Convexity and Thimm's Trick

TL;DR

This paper establishes convexity and connectedness properties for certain Hamiltonian maps derived via Thimm's trick, extending classical results and providing explicit descriptions in special cases like Gelfand-Zeitlin systems.

Contribution

It offers a new, simple proof of convexity and fibre-connectedness for Thimm's trick maps, generalizing Gelfand-Zeitlin systems and explicitly characterizing their images.

Findings

Convexity and fibre-connectedness are proven for Thimm's trick maps.

Explicit inequalities describe the image in cases from chains of subalgebras.

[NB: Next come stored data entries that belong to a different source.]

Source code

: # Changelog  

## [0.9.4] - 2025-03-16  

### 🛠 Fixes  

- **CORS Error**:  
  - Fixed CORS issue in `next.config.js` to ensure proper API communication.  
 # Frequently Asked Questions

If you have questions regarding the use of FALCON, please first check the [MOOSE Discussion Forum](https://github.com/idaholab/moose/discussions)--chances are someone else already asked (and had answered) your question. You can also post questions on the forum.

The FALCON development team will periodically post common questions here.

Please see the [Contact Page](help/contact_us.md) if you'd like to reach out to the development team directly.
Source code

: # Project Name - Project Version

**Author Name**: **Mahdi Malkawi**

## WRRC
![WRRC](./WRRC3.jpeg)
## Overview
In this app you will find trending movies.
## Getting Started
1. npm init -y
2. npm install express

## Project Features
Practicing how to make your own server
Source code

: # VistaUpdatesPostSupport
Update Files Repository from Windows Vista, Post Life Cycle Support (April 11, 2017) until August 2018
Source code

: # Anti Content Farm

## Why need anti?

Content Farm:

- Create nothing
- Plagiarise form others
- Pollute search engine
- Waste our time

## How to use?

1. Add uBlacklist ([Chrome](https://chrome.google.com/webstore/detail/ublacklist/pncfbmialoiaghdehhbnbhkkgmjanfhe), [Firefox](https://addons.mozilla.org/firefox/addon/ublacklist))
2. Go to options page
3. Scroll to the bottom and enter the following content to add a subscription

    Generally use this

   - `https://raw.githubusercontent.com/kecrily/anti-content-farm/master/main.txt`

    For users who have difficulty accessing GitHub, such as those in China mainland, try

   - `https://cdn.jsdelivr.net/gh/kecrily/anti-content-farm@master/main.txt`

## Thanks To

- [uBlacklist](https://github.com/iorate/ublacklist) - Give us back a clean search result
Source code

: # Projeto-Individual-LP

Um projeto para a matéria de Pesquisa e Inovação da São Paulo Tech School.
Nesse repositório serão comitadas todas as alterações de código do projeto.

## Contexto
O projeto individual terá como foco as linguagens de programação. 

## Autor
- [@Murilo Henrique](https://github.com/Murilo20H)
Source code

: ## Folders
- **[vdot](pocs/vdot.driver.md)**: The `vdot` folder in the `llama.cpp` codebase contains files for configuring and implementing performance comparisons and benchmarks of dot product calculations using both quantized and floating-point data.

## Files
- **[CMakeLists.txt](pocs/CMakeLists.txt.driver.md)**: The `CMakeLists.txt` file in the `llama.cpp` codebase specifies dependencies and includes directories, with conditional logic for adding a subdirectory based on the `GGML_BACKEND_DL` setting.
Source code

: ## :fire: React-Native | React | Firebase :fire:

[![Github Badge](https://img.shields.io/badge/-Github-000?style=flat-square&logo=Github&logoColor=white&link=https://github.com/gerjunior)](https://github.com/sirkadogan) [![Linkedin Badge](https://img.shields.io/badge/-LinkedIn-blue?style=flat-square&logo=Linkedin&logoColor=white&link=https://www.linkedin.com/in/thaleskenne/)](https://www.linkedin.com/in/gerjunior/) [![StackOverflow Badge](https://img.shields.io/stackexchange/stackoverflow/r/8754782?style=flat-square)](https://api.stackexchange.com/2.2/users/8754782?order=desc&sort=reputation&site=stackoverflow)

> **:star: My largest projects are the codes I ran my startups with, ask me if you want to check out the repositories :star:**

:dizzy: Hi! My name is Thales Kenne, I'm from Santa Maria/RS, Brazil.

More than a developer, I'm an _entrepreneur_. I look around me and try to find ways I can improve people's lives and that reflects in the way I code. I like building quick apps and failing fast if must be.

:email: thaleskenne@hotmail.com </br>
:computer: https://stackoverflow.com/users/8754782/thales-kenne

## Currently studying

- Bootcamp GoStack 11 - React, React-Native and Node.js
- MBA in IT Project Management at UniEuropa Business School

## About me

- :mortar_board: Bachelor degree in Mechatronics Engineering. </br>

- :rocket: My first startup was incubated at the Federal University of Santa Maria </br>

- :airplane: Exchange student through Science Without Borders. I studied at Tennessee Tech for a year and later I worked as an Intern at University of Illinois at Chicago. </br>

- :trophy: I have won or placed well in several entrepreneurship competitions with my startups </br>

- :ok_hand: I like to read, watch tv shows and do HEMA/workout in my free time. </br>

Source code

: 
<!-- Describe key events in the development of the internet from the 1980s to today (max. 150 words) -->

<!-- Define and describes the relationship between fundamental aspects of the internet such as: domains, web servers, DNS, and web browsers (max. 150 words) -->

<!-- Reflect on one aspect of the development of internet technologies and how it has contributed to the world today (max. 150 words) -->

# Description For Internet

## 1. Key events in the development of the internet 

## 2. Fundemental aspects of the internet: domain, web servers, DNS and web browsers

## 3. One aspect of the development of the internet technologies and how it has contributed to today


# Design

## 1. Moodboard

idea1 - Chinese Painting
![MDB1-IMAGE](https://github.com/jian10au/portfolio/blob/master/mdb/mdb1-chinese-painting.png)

Fibres are smooth embedded submanifolds when generating a torus action.

Abstract

In this paper we prove a convexity and fibre-connectedness theorem for proper maps constructed by Thimm's trick on a connected Hamiltonian $G$-space $M$ that generate a Hamiltonian torus action on an open dense submanifold. Since these maps only generate a Hamiltonian torus action on an open dense submanifold of $M$, convexity and fibre-connectedness do not follow immediately from Atiyah-Guillemin-Sternberg's convexity theorem, even if $M$ is compact. The core contribution of this paper is to provide a simple argument circumventing this difficulty. In the case where the map is constructed from a chain of subalgebras we prove that the image is given by a list of inequalities that can be computed explicitly. This generalizes the famous example of Gelfand-Zeitlin systems on coadjoint orbits introduced by Guillemin and Sternberg. Moreover, we prove that if such a map generates a completely integrable torus action on an open dense submanifold of $M$, then all its fibres are smooth embedded submanifolds.